> WORK ORDER: Repeat exactly the lines of the entries below from the one with "in the queue" through the one with "If the message", both ends included, and nothing else.

───── DATASET CONTENT

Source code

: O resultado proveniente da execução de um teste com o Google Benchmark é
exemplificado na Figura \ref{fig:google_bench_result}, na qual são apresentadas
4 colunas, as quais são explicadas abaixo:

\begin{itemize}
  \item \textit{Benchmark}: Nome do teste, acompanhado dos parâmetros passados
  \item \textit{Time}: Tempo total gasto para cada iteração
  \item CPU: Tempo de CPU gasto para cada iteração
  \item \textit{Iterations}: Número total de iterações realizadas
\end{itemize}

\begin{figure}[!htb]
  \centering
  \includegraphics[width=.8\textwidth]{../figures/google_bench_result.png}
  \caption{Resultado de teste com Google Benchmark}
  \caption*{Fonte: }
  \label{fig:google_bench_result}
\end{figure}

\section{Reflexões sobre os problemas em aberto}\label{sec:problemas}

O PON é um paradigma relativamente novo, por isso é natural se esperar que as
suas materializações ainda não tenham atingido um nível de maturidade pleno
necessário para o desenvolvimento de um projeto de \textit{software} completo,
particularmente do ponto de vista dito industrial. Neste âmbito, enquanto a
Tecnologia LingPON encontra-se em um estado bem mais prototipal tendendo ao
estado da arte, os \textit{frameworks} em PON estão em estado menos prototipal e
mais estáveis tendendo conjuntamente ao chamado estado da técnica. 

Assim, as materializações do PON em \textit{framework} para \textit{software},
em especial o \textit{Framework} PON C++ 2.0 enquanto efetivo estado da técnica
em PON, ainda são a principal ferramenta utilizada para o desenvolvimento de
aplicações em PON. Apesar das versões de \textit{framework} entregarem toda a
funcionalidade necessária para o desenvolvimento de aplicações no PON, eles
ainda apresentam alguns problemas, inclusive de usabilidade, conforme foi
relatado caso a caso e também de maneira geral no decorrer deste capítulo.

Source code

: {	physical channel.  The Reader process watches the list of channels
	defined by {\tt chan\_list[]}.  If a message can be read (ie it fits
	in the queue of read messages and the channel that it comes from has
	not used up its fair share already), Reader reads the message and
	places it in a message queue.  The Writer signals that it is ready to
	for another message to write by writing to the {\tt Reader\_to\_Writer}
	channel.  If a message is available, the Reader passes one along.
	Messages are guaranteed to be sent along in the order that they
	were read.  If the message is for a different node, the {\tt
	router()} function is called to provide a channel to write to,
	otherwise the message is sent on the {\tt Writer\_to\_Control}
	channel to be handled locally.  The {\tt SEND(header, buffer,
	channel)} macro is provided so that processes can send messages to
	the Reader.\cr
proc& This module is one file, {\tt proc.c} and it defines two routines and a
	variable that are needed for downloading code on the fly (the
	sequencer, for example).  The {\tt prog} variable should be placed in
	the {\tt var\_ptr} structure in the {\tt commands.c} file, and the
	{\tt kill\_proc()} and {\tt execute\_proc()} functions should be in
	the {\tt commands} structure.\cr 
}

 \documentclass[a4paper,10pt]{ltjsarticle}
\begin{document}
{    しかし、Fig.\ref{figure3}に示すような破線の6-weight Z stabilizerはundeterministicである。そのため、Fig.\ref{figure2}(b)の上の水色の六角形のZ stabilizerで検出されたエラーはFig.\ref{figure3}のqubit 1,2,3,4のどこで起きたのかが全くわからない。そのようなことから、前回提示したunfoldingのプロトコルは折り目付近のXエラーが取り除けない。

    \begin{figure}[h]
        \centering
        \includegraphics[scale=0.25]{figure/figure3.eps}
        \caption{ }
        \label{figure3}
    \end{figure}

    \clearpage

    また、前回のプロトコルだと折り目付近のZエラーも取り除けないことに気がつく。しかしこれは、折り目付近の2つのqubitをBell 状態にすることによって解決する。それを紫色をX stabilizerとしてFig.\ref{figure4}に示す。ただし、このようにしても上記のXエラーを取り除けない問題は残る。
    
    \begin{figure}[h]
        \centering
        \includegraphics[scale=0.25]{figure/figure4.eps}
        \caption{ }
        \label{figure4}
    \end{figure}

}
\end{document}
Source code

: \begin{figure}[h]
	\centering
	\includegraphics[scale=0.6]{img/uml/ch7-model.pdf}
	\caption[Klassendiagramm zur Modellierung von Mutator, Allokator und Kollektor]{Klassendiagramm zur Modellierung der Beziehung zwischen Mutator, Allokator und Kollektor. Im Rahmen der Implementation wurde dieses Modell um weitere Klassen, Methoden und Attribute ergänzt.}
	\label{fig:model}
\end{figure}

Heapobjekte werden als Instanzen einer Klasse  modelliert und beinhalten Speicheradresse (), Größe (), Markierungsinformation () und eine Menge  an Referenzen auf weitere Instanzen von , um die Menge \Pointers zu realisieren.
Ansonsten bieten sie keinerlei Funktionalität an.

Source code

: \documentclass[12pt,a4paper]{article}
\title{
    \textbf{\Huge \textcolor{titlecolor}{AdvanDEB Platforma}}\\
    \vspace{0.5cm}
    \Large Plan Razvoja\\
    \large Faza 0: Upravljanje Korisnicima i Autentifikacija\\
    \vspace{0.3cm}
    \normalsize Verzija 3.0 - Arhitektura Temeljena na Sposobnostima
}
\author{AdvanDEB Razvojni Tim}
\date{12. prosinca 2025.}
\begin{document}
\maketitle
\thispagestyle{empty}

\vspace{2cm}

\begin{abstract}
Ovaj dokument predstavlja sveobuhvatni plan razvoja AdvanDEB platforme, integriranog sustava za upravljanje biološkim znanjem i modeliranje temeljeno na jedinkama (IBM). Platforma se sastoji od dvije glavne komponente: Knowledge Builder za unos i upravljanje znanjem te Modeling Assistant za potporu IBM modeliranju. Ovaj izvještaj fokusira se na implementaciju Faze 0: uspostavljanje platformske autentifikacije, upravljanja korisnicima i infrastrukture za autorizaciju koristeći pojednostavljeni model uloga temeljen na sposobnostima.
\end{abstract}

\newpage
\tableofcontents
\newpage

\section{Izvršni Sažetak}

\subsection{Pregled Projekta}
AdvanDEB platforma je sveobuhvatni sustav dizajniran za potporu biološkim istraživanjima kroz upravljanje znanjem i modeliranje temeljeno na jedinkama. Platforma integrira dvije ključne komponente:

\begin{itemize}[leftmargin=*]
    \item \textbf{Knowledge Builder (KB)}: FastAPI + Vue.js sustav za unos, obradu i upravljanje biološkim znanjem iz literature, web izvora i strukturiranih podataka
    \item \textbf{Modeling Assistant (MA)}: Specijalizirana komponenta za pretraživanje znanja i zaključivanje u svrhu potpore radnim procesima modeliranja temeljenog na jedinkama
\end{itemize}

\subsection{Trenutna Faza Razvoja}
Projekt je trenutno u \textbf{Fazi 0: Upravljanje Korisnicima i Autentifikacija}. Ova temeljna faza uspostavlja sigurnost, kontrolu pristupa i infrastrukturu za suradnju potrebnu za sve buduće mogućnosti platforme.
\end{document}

──────────

> TASK SOLUTION:
	in the queue of read messages and the channel that it comes from has
	not used up its fair share already), Reader reads the message and
	places it in a message queue.  The Writer signals that it is ready to
	for another message to write by writing to the {\tt Reader\_to\_Writer}
	channel.  If a message is available, the Reader passes one along.
	Messages are guaranteed to be sent along in the order that they
	were read.  If the message is for a different node, the {\tt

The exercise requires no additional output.